Indeed, the font and general layout of the Respondent’s website and that of the Generic Cialis Pharmacy are remarkably similar.
Clearly there is an association between the Respondent and Generic Cialis Pharmacy. Whether they are in fact one and the same entity or whether the Respondent is an independent entity which earns commission through the Generic Cialis Pharmacy affiliates programme (as the rider at the bottom of the Respondent’s website might imply), the clear inference is that the Respondent is using the Respondent’s website for his own commercial gain. Such use could never be a bona fide offering of goods or services under paragraph 4(c)(i) of the Policy. Nor could it be a legitimate non-commercial or fair use under paragraph 4(c)(iii).
An additional point is that the Respondent’s website offers for sale generic versions of well-known products (Viagra and Levitra) which compete with CIALIS in the markets for erectile dysfunction products. There is no explanation why the trademark of one particular competitor (the Complainant) was chosen as the distinctive part of the Domain Name. The Panel is left to infer that the Respondent chose to incorporate the word “Cialis” in the Domain Name because the Respondent believed that significant numbers of Internet users who were interested in websites dealing with erectile dysfunction remedies would know of CIALIS (and would share the Respondent’s apparent belief that CIALIS outperforms all alternative products), and would be attracted to the website.

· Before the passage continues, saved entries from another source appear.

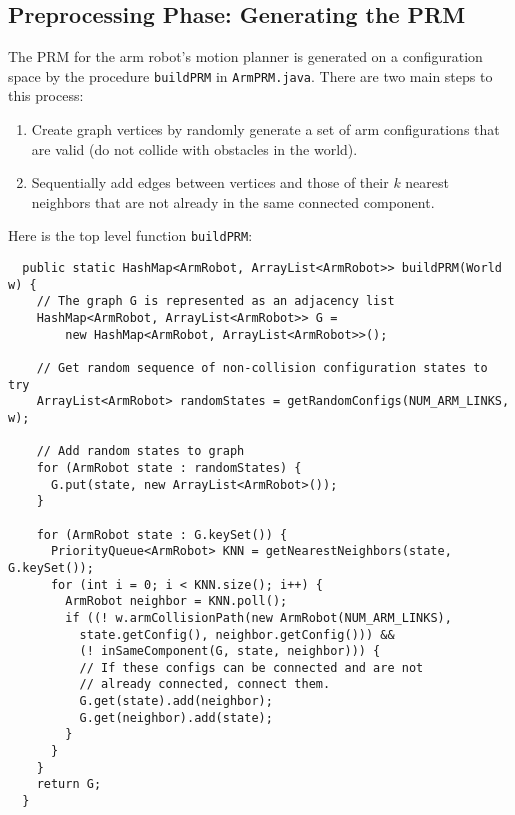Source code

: \documentclass{article}
\begin{document}
\subsection{Preprocessing Phase: Generating the PRM}

The PRM for the arm robot's motion planner is generated on a configuration space by the procedure \verb`buildPRM` in \verb`ArmPRM.java`. There are two main steps to this process:

\begin{enumerate}
\item Create graph vertices by randomly generate a set of arm configurations that are valid (do not collide with obstacles in the world).
\item Sequentially add edges between vertices and those of their $k$ nearest neighbors that are not already in the same connected component.
\end{enumerate}

Here is the top level function \verb`buildPRM`:

\vspace{5mm}

\begin{lstlisting}
  public static HashMap<ArmRobot, ArrayList<ArmRobot>> buildPRM(World w) {
    // The graph G is represented as an adjacency list
    HashMap<ArmRobot, ArrayList<ArmRobot>> G = 
        new HashMap<ArmRobot, ArrayList<ArmRobot>>();
    
    // Get random sequence of non-collision configuration states to try
    ArrayList<ArmRobot> randomStates = getRandomConfigs(NUM_ARM_LINKS, w);
    
    // Add random states to graph
    for (ArmRobot state : randomStates) {
      G.put(state, new ArrayList<ArmRobot>());
    }
    
    for (ArmRobot state : G.keySet()) {
      PriorityQueue<ArmRobot> KNN = getNearestNeighbors(state, G.keySet());
      for (int i = 0; i < KNN.size(); i++) {
        ArmRobot neighbor = KNN.poll();
        if ((! w.armCollisionPath(new ArmRobot(NUM_ARM_LINKS), 
          state.getConfig(), neighbor.getConfig())) && 
          (! inSameComponent(G, state, neighbor))) {
          // If these configs can be connected and are not
          // already connected, connect them.
          G.get(state).add(neighbor);
          G.get(neighbor).add(state);
        }
      }
    }
    return G;
  }
\end{lstlisting}

\vspace{5mm}
\end{document}
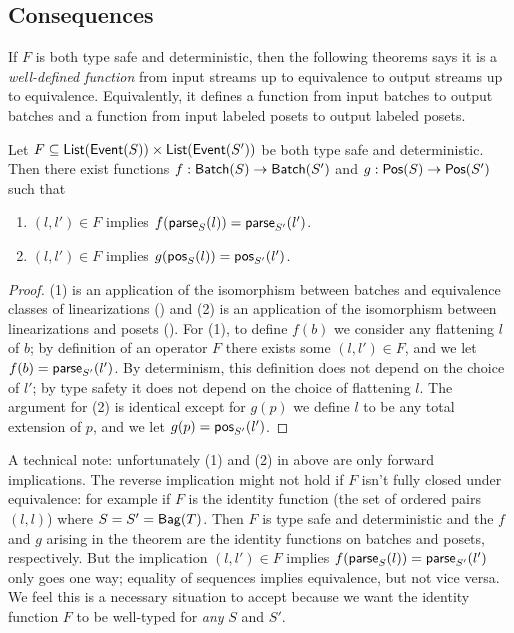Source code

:\subsection{Consequences}

If $F$ is both type safe and deterministic, then the following theorems says it is a \emph{well-defined function} from input streams up to equivalence to output streams up to equivalence.
Equivalently, it defines a function from input batches to output batches
and a function from input labeled posets to output labeled posets.

\begin{theorem}
\label{thm:type-safe-and-deterministic-consequence}
Let $F \subseteq \listtype{\event{S}} \times \listtype{\event{S'}}$ be both type safe and deterministic.
Then there exist functions $f: \batch{S} \to \batch{S'}$ and $g: \poset{S} \to \poset{S'}$
such that
\begin{enumerate}
\item[(1)] $(l, l') \in F$ implies $f(\parselin{l}{S}) = \parselin{l'}{S'}$.
\item[(2)] $(l, l') \in F$ implies $g(\posetlin{l}{S}) = \posetlin{l'}{S'}$.
\end{enumerate}
\end{theorem}
\begin{proof}
(1) is an application of the isomorphism between batches and equivalence classes of linearizations () and (2) is an application of the isomorphism between linearizations and posets ().
For (1), to define $f(b)$ we consider any flattening $l$ of $b$; by definition of an operator $F$ there exists some $(l, l') \in F$, and we let $f(b) = \parselin{l'}{S'}$. By determinism, this definition does not depend on the choice of $l'$; by type safety it does not depend on the choice of flattening $l$.
The argument for (2) is identical except for $g(p)$ we define $l$ to be any total extension of $p$, and we let $g(p) = \posetlin{l'}{S'}$.
\end{proof}

A technical note: unfortunately (1) and (2) in  above are only forward implications.
The reverse implication might not hold if $F$ isn't fully closed under equivalence: for example if $F$ is the identity function (the set of ordered pairs $(l, l)$) where $S = S' = \relleaf{T}$. Then $F$ is type safe and deterministic and the $f$ and $g$ arising in the theorem are the identity functions on batches and posets, respectively. But the implication $(l, l') \in F$ implies $f(\parselin{l}{S}) = \parselin{l'}{S'}$ only goes one way; equality of sequences implies equivalence, but not vice versa.
We feel this is a necessary situation to accept because we want the identity function $F$ to be well-typed for \emph{any} $S$ and $S'$.

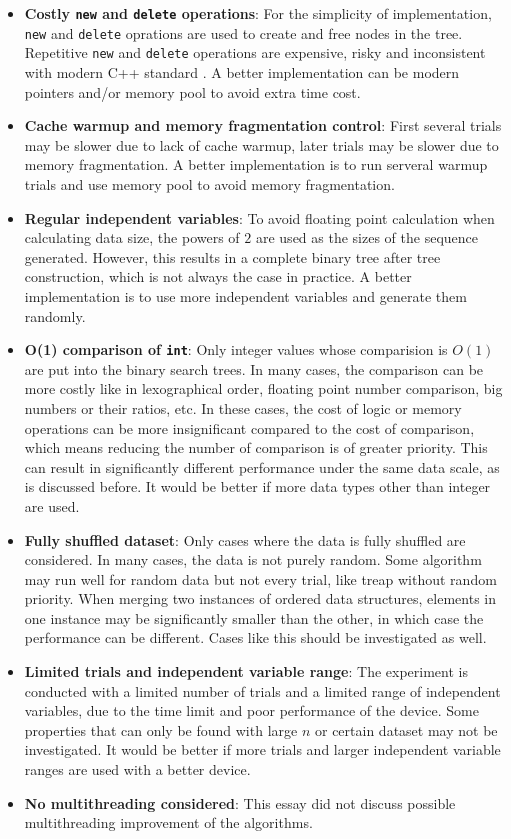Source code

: \documentclass[12pt]{article}
\begin{document}
\begin{itemize}
    \item \textbf{Costly \texttt{new} and \texttt{delete} operations}: For the simplicity of implementation, \texttt{new} and \texttt{delete} oprations are used to create and free nodes in the tree. Repetitive \texttt{new} and \texttt{delete} operations are expensive, risky and inconsistent with modern C++ standard \cite{meyers-2014}. A better implementation can be modern pointers and/or memory pool to avoid extra time cost.
    \item \textbf{Cache warmup and memory fragmentation control}: First several trials may be slower due to lack of cache warmup, later trials may be slower due to memory fragmentation. A better implementation is to run serveral warmup trials and use memory pool to avoid memory fragmentation.
    \item \textbf{Regular independent variables}: To avoid floating point calculation when calculating data size, the powers of $2$ are used as the sizes of the sequence generated. However, this results in a complete binary tree after tree construction, which is not always the case in practice. A better implementation is to use more independent variables and generate them randomly.
    \item \textbf{O(1) comparison of \texttt{int}}: Only integer values whose comparision is $O(1)$ are put into the binary search trees. In many cases, the comparison can be more costly like in lexographical order, floating point number comparison, big numbers or their ratios, etc. In these cases, the cost of logic or memory operations can be more insignificant compared to the cost of comparison, which means reducing the number of comparison is of greater priority. This can result in significantly different performance under the same data scale, as is discussed before. It would be better if more data types other than integer are used.
    \item \textbf{Fully shuffled dataset}: Only cases where the data is fully shuffled are considered. In many cases, the data is not purely random. Some algorithm may run well for random data but not every trial, like treap without random priority. When merging two instances of ordered data structures, elements in one instance may be significantly smaller than the other, in which case the performance can be different. Cases like this should be investigated as well. 
    \item \textbf{Limited trials and independent variable range}: The experiment is conducted with a limited number of trials and a limited range of independent variables, due to the time limit and poor performance of the device. Some properties that can only be found with large $n$ or certain dataset may not be investigated. It would be better if more trials and larger independent variable ranges are used with a better device.
    \item \textbf{No multithreading considered}: This essay did not discuss possible multithreading improvement of the algorithms. %
\end{itemize}
\end{document}
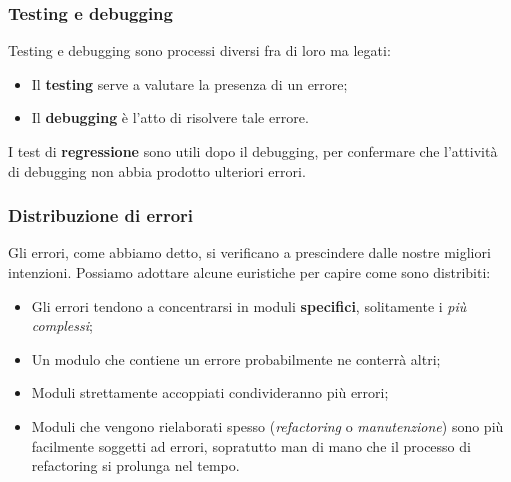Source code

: \documentclass[a4paper,11pt]{article}
\begin{document}
\subsubsection{Testing e debugging}
Testing e debugging sono processi diversi fra di loro ma legati:
\begin{itemize}
	\item Il \textbf{testing} serve a valutare la presenza di un errore;
	\item Il \textbf{debugging} è l'atto di risolvere tale errore.
\end{itemize}

I test di \textbf{regressione} sono utili dopo il debugging, per confermare che l'attività di debugging non abbia prodotto ulteriori errori.

\subsubsection{Distribuzione di errori}
Gli errori, come abbiamo detto, si verificano a prescindere dalle nostre migliori intenzioni.
Possiamo adottare alcune euristiche per capire come sono distribiti:
\begin{itemize}
	\item Gli errori tendono a concentrarsi in moduli \textbf{specifici}, solitamente i \textit{più complessi};
	\item Un modulo che contiene un errore probabilmente ne conterrà altri;
	\item Moduli strettamente accoppiati condivideranno più errori;
	\item Moduli che vengono rielaborati spesso (\textit{refactoring} o \textit{manutenzione}) sono più facilmente soggetti ad errori, sopratutto man di mano che il processo di refactoring si prolunga nel tempo.
\end{itemize}
\end{document}
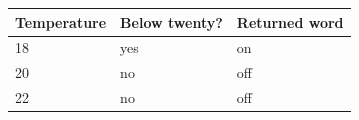 \begin{center}\begin{tabular}{lll}\toprule
Temperature & Below twenty? & Returned word \\\midrule
18 & yes & on \\
20 & no & off \\
22 & no & off \\\bottomrule
\end{tabular}\end{center}
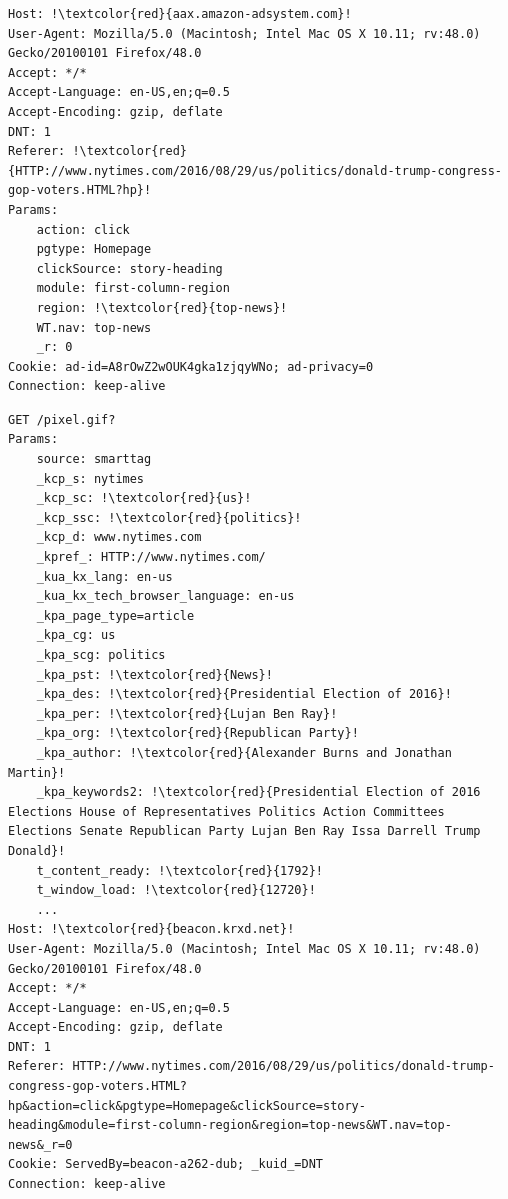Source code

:\begin{lstlisting}[frame=single, breaklines=true, keepspaces=true, basicstyle=\tiny, escapechar=!]
Host: !\textcolor{red}{aax.amazon-adsystem.com}!
User-Agent: Mozilla/5.0 (Macintosh; Intel Mac OS X 10.11; rv:48.0)
Gecko/20100101 Firefox/48.0
Accept: */*
Accept-Language: en-US,en;q=0.5
Accept-Encoding: gzip, deflate
DNT: 1
Referer: !\textcolor{red}{HTTP://www.nytimes.com/2016/08/29/us/politics/donald-trump-congress-gop-voters.HTML?hp}!
Params:
    action: click
    pgtype: Homepage
    clickSource: story-heading
    module: first-column-region
    region: !\textcolor{red}{top-news}!
    WT.nav: top-news
    _r: 0
Cookie: ad-id=A8rOwZ2wOUK4gka1zjqyWNo; ad-privacy=0
Connection: keep-alive
\end{lstlisting}

\begin{lstlisting}[frame=single, breaklines=true, keepspaces=true, basicstyle=\tiny, escapechar=!]
GET /pixel.gif?
Params:
    source: smarttag
    _kcp_s: nytimes
    _kcp_sc: !\textcolor{red}{us}!
    _kcp_ssc: !\textcolor{red}{politics}!
    _kcp_d: www.nytimes.com
    _kpref_: HTTP://www.nytimes.com/
    _kua_kx_lang: en-us
    _kua_kx_tech_browser_language: en-us
    _kpa_page_type=article
    _kpa_cg: us
    _kpa_scg: politics
    _kpa_pst: !\textcolor{red}{News}!
    _kpa_des: !\textcolor{red}{Presidential Election of 2016}!
    _kpa_per: !\textcolor{red}{Lujan Ben Ray}!
    _kpa_org: !\textcolor{red}{Republican Party}!
    _kpa_author: !\textcolor{red}{Alexander Burns and Jonathan Martin}!
    _kpa_keywords2: !\textcolor{red}{Presidential Election of 2016 Elections House of Representatives Politics Action Committees Elections Senate Republican Party Lujan Ben Ray Issa Darrell Trump Donald}!
    t_content_ready: !\textcolor{red}{1792}!
    t_window_load: !\textcolor{red}{12720}!
    ...
Host: !\textcolor{red}{beacon.krxd.net}!
User-Agent: Mozilla/5.0 (Macintosh; Intel Mac OS X 10.11; rv:48.0) Gecko/20100101 Firefox/48.0
Accept: */*
Accept-Language: en-US,en;q=0.5
Accept-Encoding: gzip, deflate
DNT: 1
Referer: HTTP://www.nytimes.com/2016/08/29/us/politics/donald-trump-congress-gop-voters.HTML?hp&action=click&pgtype=Homepage&clickSource=story-heading&module=first-column-region&region=top-news&WT.nav=top-news&_r=0
Cookie: ServedBy=beacon-a262-dub; _kuid_=DNT
Connection: keep-alive
\end{lstlisting}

For the foregoing reasons the Panel finds that that the second requirement of paragraph 4(a) of the Policy has been satisfied.
C. Registered and Used in Bad Faith
In the absence of any response, the Panel has no difficulty in concluding that the Respondent registered the Domain Name in bad faith and has been using the Domain Name in bad faith. Specifically, the use is in contravention of paragraph 4(b)(iv) of the Policy – the Respondent has been attempting (for commercial gain) to attract Internet users to the Respondent’s website, by creating a likelihood of confusion with the Complainant’s mark as to the source, affiliation or endorsement of the Respondent’s website.
In addition, the Panel takes into account the various matters considered under the heading “Rights or Legitimate Interests” above, and the fact that the Respondent is using the Complainant’s mark to mislead significant numbers of Internet users into thinking that a product of questionable composition is a product developed or endorsed by the Complainant.
The Complainant has satisfied the third requirement of paragraph 4(a) of the Policy.
For all the foregoing reasons, in accordance with paragraphs 4(i) of the Policy and 15 of the Rules, the Panel orders that the Domain Name, <generic-cialis-online.com>, be transferred to the Complainant.